* [What the task requires] Show every line below where "status" can be found.

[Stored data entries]

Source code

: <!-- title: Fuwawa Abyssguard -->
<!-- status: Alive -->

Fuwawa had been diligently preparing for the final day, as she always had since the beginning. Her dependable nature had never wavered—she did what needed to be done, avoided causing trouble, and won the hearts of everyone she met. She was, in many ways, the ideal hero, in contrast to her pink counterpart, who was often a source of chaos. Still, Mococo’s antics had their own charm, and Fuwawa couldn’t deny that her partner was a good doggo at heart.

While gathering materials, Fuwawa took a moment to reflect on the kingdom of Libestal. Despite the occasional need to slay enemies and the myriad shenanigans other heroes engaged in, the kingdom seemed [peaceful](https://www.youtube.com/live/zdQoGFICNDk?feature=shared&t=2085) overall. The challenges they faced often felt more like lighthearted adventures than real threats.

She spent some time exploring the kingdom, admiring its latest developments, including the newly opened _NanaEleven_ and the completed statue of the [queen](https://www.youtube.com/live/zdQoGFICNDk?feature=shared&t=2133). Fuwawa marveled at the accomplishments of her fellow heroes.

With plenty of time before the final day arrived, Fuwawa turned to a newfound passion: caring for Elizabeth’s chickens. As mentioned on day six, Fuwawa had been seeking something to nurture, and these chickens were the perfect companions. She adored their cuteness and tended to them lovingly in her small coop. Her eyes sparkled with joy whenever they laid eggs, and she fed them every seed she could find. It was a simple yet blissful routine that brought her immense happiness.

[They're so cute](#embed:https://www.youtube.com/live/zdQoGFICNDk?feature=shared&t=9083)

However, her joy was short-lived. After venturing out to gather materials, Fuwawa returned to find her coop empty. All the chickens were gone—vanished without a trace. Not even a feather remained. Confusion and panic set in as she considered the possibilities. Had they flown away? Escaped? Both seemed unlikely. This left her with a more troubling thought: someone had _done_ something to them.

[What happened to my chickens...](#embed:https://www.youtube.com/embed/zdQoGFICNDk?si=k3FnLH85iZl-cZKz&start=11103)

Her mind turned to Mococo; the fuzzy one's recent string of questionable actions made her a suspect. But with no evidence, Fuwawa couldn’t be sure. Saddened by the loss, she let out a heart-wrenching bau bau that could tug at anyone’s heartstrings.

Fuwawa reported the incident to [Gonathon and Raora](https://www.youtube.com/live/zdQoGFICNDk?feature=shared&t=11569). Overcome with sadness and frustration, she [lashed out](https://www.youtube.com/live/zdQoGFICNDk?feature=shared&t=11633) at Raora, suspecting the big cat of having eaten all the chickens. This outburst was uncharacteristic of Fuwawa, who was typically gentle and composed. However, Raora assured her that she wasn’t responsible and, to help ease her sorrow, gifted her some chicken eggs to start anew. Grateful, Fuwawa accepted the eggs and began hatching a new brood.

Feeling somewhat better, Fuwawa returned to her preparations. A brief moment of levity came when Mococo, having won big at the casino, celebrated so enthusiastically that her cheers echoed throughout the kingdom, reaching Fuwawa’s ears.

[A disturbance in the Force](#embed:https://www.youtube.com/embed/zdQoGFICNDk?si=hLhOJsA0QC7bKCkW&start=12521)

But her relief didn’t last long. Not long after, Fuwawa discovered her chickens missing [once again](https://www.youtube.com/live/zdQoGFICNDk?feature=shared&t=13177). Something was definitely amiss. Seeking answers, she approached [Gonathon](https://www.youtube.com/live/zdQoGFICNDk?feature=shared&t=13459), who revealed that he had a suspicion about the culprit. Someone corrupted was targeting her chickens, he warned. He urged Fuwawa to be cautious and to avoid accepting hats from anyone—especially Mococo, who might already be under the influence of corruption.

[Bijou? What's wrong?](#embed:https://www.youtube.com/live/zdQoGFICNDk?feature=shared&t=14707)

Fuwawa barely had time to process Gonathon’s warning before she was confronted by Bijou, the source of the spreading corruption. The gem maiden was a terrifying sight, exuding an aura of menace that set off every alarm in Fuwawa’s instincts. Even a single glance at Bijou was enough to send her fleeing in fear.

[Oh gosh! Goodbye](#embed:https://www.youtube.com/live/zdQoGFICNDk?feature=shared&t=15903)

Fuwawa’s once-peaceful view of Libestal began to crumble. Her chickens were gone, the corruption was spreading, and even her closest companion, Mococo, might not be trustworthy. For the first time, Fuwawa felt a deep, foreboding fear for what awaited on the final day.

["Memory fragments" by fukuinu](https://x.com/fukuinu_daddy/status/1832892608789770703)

* [Answer for this exercise]
<!-- status: Alive -->
["Memory fragments" by fukuinu](https://x.com/fukuinu_daddy/status/1832892608789770703)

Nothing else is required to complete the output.